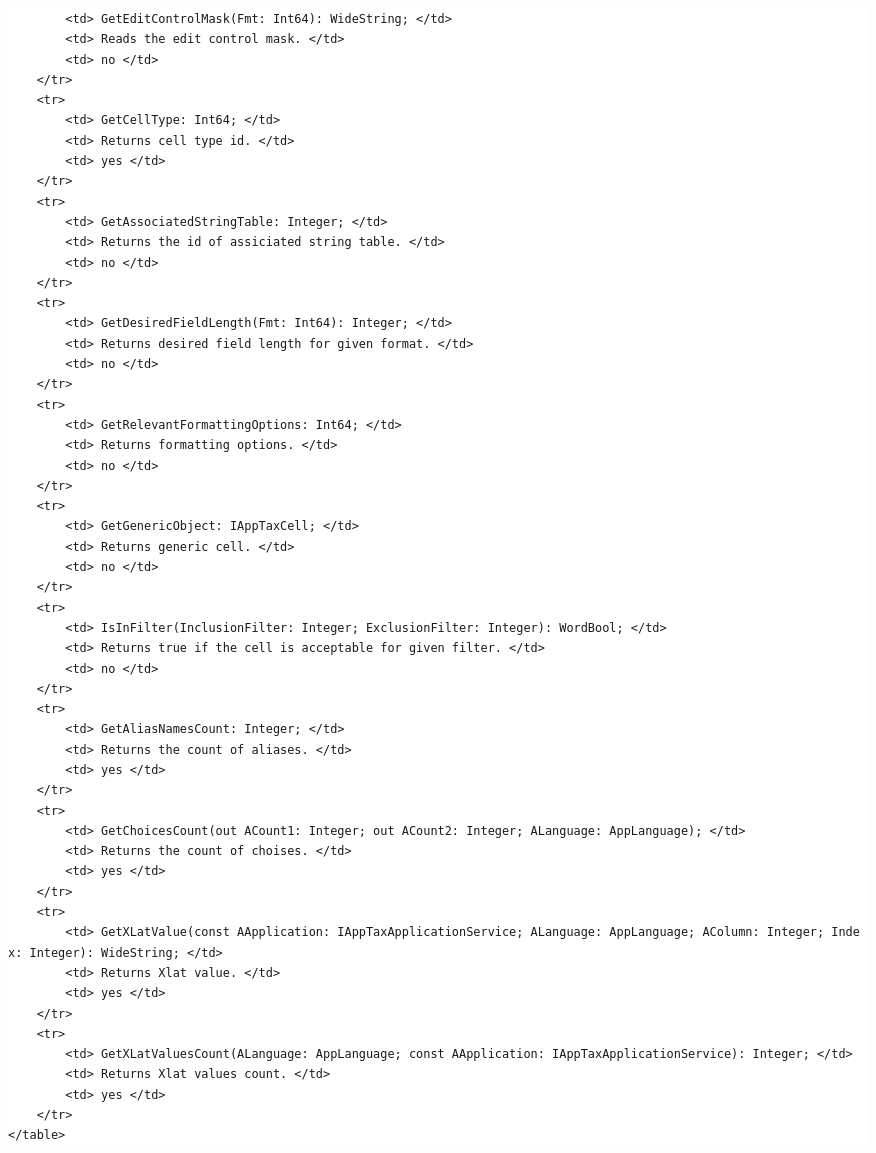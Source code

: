 			<td> GetEditControlMask(Fmt: Int64): WideString; </td>
			<td> Reads the edit control mask. </td>
			<td> no </td>
		</tr>
		<tr>
			<td> GetCellType: Int64; </td>
			<td> Returns cell type id. </td>
			<td> yes </td>
		</tr>
		<tr>
			<td> GetAssociatedStringTable: Integer; </td>
			<td> Returns the id of assiciated string table. </td>
			<td> no </td>
		</tr>
		<tr>
			<td> GetDesiredFieldLength(Fmt: Int64): Integer; </td>
			<td> Returns desired field length for given format. </td>
			<td> no </td>
		</tr>
		<tr>
			<td> GetRelevantFormattingOptions: Int64; </td>
			<td> Returns formatting options. </td>
			<td> no </td>
		</tr>
		<tr>
			<td> GetGenericObject: IAppTaxCell; </td>
			<td> Returns generic cell. </td>
			<td> no </td>
		</tr>
		<tr>
			<td> IsInFilter(InclusionFilter: Integer; ExclusionFilter: Integer): WordBool; </td>
			<td> Returns true if the cell is acceptable for given filter. </td>
			<td> no </td>
		</tr>
		<tr>
			<td> GetAliasNamesCount: Integer; </td>
			<td> Returns the count of aliases. </td>
			<td> yes </td>
		</tr>
		<tr>
			<td> GetChoicesCount(out ACount1: Integer; out ACount2: Integer; ALanguage: AppLanguage); </td>
			<td> Returns the count of choises. </td>
			<td> yes </td>
		</tr>
		<tr>
			<td> GetXLatValue(const AApplication: IAppTaxApplicationService; ALanguage: AppLanguage; AColumn: Integer; Index: Integer): WideString; </td>
			<td> Returns Xlat value. </td>
			<td> yes </td>
		</tr>
		<tr>
			<td> GetXLatValuesCount(ALanguage: AppLanguage; const AApplication: IAppTaxApplicationService): Integer; </td>
			<td> Returns Xlat values count. </td>
			<td> yes </td>
		</tr>
	</table>
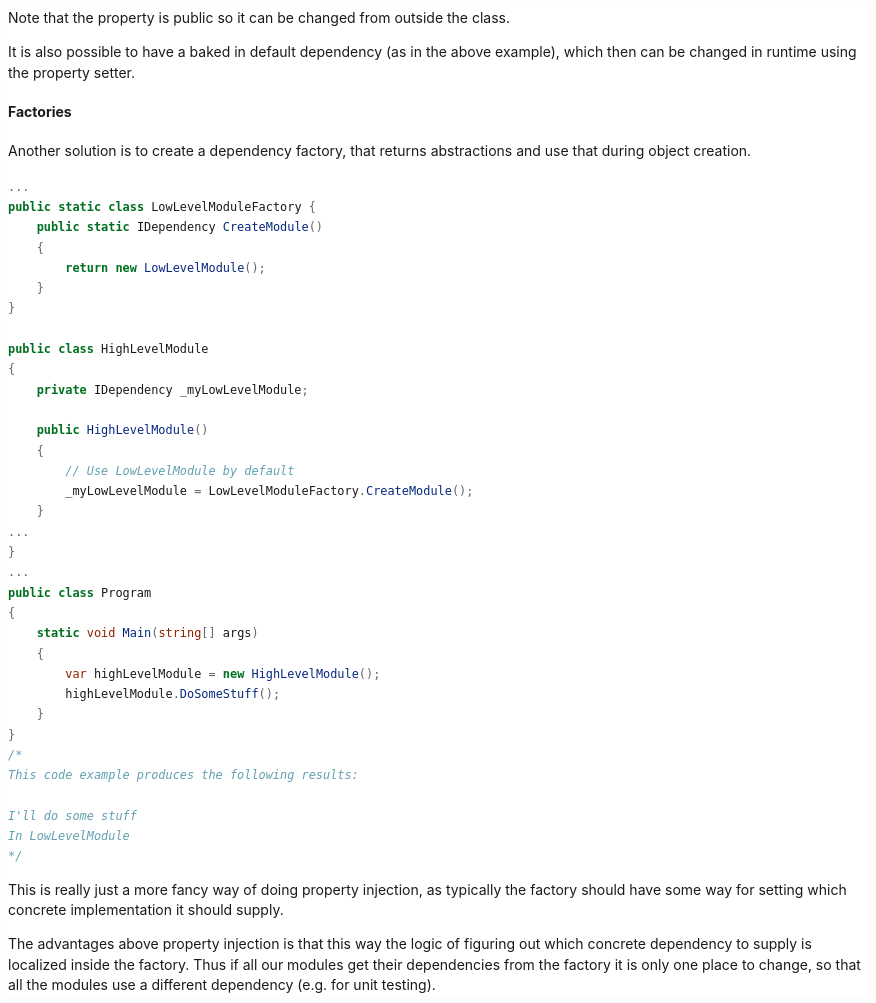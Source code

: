 Note that the property is public so it can be changed from outside the class.

It is also possible to have a baked in default dependency (as in the above example), which then can be changed in runtime using the property setter.

#### Factories

Another solution is to create a dependency factory, that returns abstractions and use that during object creation.

```C#
...
public static class LowLevelModuleFactory {
	public static IDependency CreateModule()
	{
		return new LowLevelModule();
	}
}

public class HighLevelModule
{
	private IDependency _myLowLevelModule;

	public HighLevelModule()
	{
		// Use LowLevelModule by default
		_myLowLevelModule = LowLevelModuleFactory.CreateModule();
	}
...
}
...
public class Program
{
	static void Main(string[] args)
	{
		var highLevelModule = new HighLevelModule();
		highLevelModule.DoSomeStuff();
	}
}
/*
This code example produces the following results:

I'll do some stuff
In LowLevelModule
*/
```

This is really just a more fancy way of doing property injection, as typically the factory should have some way for setting which concrete implementation it should supply.

The advantages above property injection is that this way the logic of figuring out which concrete dependency to supply is localized inside the factory.
Thus if all our modules get their dependencies from the factory it is only one place to change, so that all the modules use a different dependency (e.g. for unit testing).
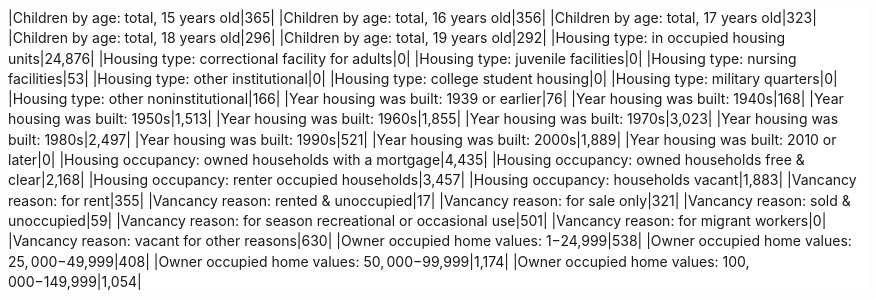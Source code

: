 |Children by age: total, 15 years old|365|
|Children by age: total, 16 years old|356|
|Children by age: total, 17 years old|323|
|Children by age: total, 18 years old|296|
|Children by age: total, 19 years old|292|
|Housing type: in occupied housing units|24,876|
|Housing type: correctional facility for adults|0|
|Housing type: juvenile facilities|0|
|Housing type: nursing facilities|53|
|Housing type: other institutional|0|
|Housing type: college student housing|0|
|Housing type: military quarters|0|
|Housing type: other noninstitutional|166|
|Year housing was built: 1939 or earlier|76|
|Year housing was built: 1940s|168|
|Year housing was built: 1950s|1,513|
|Year housing was built: 1960s|1,855|
|Year housing was built: 1970s|3,023|
|Year housing was built: 1980s|2,497|
|Year housing was built: 1990s|521|
|Year housing was built: 2000s|1,889|
|Year housing was built: 2010 or later|0|
|Housing occupancy: owned households with a mortgage|4,435|
|Housing occupancy: owned households free & clear|2,168|
|Housing occupancy: renter occupied households|3,457|
|Housing occupancy: households vacant|1,883|
|Vancancy reason: for rent|355|
|Vancancy reason: rented & unoccupied|17|
|Vancancy reason: for sale only|321|
|Vancancy reason: sold & unoccupied|59|
|Vancancy reason: for season recreational or occasional use|501|
|Vancancy reason: for migrant workers|0|
|Vancancy reason: vacant for other reasons|630|
|Owner occupied home values: $1-$24,999|538|
|Owner occupied home values: $25,000-$49,999|408|
|Owner occupied home values: $50,000-$99,999|1,174|
|Owner occupied home values: $100,000-$149,999|1,054|
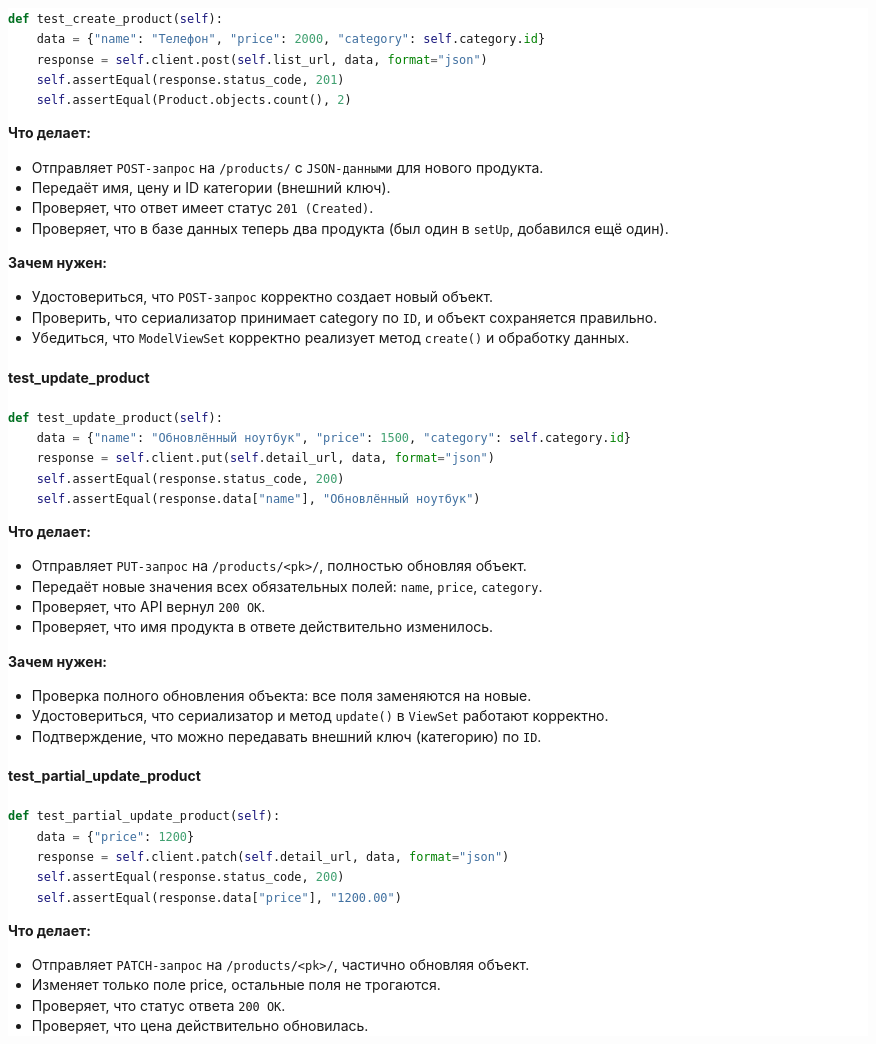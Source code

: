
 ```python
def test_create_product(self):
    data = {"name": "Телефон", "price": 2000, "category": self.category.id}
    response = self.client.post(self.list_url, data, format="json")
    self.assertEqual(response.status_code, 201)
    self.assertEqual(Product.objects.count(), 2)
```

**Что делает:**
 - Отправляет `POST-запрос` на `/products/` с `JSON-данными` для нового продукта.
 - Передаёт имя, цену и ID категории (внешний ключ).
 - Проверяет, что ответ имеет статус `201 (Created)`.
 - Проверяет, что в базе данных теперь два продукта (был один в `setUp`, добавился ещё один).

**Зачем нужен:**
 - Удостовериться, что `POST-запрос` корректно создает новый объект.
 - Проверить, что сериализатор принимает category по `ID`, и объект сохраняется правильно.
 - Убедиться, что `ModelViewSet` корректно реализует метод `create()` и обработку данных.

#### test_update_product

```python
def test_update_product(self):
    data = {"name": "Обновлённый ноутбук", "price": 1500, "category": self.category.id}
    response = self.client.put(self.detail_url, data, format="json")
    self.assertEqual(response.status_code, 200)
    self.assertEqual(response.data["name"], "Обновлённый ноутбук")
```

**Что делает:**
 - Отправляет `PUT-запрос` на `/products/<pk>/`, полностью обновляя объект.
 - Передаёт новые значения всех обязательных полей: `name`, `price`, `category`.
 - Проверяет, что API вернул `200 OK`.
 - Проверяет, что имя продукта в ответе действительно изменилось.

**Зачем нужен:**
 - Проверка полного обновления объекта: все поля заменяются на новые.
 - Удостовериться, что сериализатор и метод `update()` в `ViewSet` работают корректно.
 - Подтверждение, что можно передавать внешний ключ (категорию) по `ID`.

#### test_partial_update_product

```python
def test_partial_update_product(self):
    data = {"price": 1200}
    response = self.client.patch(self.detail_url, data, format="json")
    self.assertEqual(response.status_code, 200)
    self.assertEqual(response.data["price"], "1200.00")
```

**Что делает:**
 - Отправляет `PATCH-запрос` на `/products/<pk>/`, частично обновляя объект.
 - Изменяет только поле price, остальные поля не трогаются.
 - Проверяет, что статус ответа `200 OK`.
 - Проверяет, что цена действительно обновилась.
::::
Isolate the lines above that contain the word "only" and copy them.

**Answer space**
Thus if all our modules get their dependencies from the factory it is only one place to change, so that all the modules use a different dependency (e.g. for unit testing).
|Vancancy reason: for sale only|321|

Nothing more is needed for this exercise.